**About this exercise**
The reply to the records below should contain exactly the lines from the line with "ad blocker detection" through the line with "like calendar component", and nothing besides.

Start of Source data

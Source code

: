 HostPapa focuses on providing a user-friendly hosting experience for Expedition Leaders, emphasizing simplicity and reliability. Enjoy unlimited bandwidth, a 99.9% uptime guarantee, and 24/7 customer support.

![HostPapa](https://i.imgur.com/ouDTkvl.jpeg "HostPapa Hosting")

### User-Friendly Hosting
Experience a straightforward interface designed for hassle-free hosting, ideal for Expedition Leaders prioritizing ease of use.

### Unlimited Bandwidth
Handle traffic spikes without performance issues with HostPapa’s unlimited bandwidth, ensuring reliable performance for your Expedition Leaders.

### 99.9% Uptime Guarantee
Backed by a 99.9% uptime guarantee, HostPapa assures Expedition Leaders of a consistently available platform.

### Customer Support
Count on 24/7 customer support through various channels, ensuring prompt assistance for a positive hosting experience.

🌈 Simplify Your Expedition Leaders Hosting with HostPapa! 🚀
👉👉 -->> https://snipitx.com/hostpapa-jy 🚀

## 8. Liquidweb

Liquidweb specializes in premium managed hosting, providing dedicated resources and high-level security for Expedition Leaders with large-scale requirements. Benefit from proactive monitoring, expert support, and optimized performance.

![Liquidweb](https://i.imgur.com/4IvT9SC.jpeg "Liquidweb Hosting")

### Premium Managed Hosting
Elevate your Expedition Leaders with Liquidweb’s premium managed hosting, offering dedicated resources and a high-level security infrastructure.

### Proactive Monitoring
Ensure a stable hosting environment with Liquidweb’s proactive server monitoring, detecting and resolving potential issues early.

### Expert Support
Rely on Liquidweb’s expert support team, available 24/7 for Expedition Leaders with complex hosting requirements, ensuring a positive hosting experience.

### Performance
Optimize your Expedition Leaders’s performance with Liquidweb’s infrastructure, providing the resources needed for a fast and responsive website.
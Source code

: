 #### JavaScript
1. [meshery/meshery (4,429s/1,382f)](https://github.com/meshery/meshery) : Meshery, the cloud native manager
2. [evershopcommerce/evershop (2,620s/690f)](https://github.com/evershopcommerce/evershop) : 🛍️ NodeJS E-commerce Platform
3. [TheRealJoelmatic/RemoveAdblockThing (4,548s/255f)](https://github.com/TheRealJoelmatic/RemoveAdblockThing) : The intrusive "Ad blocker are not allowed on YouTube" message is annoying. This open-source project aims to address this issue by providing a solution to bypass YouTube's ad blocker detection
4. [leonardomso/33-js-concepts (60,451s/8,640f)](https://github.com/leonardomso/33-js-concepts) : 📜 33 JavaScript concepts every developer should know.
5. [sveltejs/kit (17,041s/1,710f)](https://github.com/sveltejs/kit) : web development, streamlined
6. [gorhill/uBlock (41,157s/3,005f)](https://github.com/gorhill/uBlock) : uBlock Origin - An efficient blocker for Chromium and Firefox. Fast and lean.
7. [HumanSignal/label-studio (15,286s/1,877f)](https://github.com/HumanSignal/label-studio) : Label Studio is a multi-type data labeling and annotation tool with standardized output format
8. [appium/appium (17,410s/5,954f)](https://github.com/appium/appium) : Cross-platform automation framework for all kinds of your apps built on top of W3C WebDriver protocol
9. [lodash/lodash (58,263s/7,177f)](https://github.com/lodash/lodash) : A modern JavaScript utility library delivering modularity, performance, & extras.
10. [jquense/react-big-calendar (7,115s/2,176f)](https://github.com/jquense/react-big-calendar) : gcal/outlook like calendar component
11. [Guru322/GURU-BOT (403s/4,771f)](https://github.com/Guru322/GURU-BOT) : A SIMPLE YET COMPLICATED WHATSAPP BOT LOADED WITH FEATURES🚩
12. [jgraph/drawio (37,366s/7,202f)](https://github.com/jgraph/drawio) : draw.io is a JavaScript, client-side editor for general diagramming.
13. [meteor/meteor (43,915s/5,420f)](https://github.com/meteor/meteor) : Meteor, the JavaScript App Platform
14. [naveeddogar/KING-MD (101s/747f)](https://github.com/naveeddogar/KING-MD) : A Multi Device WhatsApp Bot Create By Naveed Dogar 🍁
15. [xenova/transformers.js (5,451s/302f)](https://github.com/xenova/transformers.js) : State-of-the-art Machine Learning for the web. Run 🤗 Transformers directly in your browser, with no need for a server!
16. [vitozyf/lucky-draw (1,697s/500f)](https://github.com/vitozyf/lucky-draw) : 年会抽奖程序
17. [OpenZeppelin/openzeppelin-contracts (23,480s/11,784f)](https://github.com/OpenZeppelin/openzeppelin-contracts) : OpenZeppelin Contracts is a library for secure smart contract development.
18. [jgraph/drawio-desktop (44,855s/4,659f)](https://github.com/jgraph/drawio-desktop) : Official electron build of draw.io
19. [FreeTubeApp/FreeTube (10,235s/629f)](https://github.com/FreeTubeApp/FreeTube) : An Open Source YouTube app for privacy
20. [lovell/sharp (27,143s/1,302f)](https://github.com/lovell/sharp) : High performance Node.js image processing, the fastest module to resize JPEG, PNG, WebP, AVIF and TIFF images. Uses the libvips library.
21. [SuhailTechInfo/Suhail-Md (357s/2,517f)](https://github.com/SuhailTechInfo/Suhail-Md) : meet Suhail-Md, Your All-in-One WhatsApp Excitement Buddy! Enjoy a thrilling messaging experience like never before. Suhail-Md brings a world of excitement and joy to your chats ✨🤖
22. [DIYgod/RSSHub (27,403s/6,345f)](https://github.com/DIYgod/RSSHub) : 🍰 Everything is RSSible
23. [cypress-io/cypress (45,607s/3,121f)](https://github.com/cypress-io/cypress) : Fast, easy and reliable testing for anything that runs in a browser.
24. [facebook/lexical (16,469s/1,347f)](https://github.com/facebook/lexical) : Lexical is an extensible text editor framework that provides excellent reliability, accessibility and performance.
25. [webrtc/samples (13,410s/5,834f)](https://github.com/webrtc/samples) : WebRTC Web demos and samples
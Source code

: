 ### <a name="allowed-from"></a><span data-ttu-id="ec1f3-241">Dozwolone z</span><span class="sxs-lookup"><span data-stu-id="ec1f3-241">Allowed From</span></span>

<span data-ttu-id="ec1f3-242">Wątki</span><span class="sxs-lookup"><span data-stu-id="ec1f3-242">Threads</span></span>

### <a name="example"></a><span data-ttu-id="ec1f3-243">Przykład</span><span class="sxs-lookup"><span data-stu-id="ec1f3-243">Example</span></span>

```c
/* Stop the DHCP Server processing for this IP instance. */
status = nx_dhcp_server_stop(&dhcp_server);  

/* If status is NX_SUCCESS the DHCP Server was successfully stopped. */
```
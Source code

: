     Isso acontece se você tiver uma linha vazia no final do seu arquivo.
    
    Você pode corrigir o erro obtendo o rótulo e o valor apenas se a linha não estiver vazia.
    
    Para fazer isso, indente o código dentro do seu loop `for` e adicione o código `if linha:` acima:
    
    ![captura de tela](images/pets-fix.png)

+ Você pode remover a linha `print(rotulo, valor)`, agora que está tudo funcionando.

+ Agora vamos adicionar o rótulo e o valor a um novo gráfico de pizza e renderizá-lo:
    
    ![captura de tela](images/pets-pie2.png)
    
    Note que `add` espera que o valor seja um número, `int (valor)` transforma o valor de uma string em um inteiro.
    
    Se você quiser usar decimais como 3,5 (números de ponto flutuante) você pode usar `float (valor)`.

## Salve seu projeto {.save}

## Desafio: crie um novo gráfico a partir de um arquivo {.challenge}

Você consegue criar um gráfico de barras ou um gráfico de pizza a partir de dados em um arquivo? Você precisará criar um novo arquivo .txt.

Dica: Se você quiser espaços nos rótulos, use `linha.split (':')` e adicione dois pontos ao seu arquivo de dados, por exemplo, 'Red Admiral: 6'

End of Source data

**Reply to the task**
3. [TheRealJoelmatic/RemoveAdblockThing (4,548s/255f)](https://github.com/TheRealJoelmatic/RemoveAdblockThing) : The intrusive "Ad blocker are not allowed on YouTube" message is annoying. This open-source project aims to address this issue by providing a solution to bypass YouTube's ad blocker detection
4. [leonardomso/33-js-concepts (60,451s/8,640f)](https://github.com/leonardomso/33-js-concepts) : 📜 33 JavaScript concepts every developer should know.
5. [sveltejs/kit (17,041s/1,710f)](https://github.com/sveltejs/kit) : web development, streamlined
6. [gorhill/uBlock (41,157s/3,005f)](https://github.com/gorhill/uBlock) : uBlock Origin - An efficient blocker for Chromium and Firefox. Fast and lean.
7. [HumanSignal/label-studio (15,286s/1,877f)](https://github.com/HumanSignal/label-studio) : Label Studio is a multi-type data labeling and annotation tool with standardized output format
8. [appium/appium (17,410s/5,954f)](https://github.com/appium/appium) : Cross-platform automation framework for all kinds of your apps built on top of W3C WebDriver protocol
9. [lodash/lodash (58,263s/7,177f)](https://github.com/lodash/lodash) : A modern JavaScript utility library delivering modularity, performance, & extras.
10. [jquense/react-big-calendar (7,115s/2,176f)](https://github.com/jquense/react-big-calendar) : gcal/outlook like calendar component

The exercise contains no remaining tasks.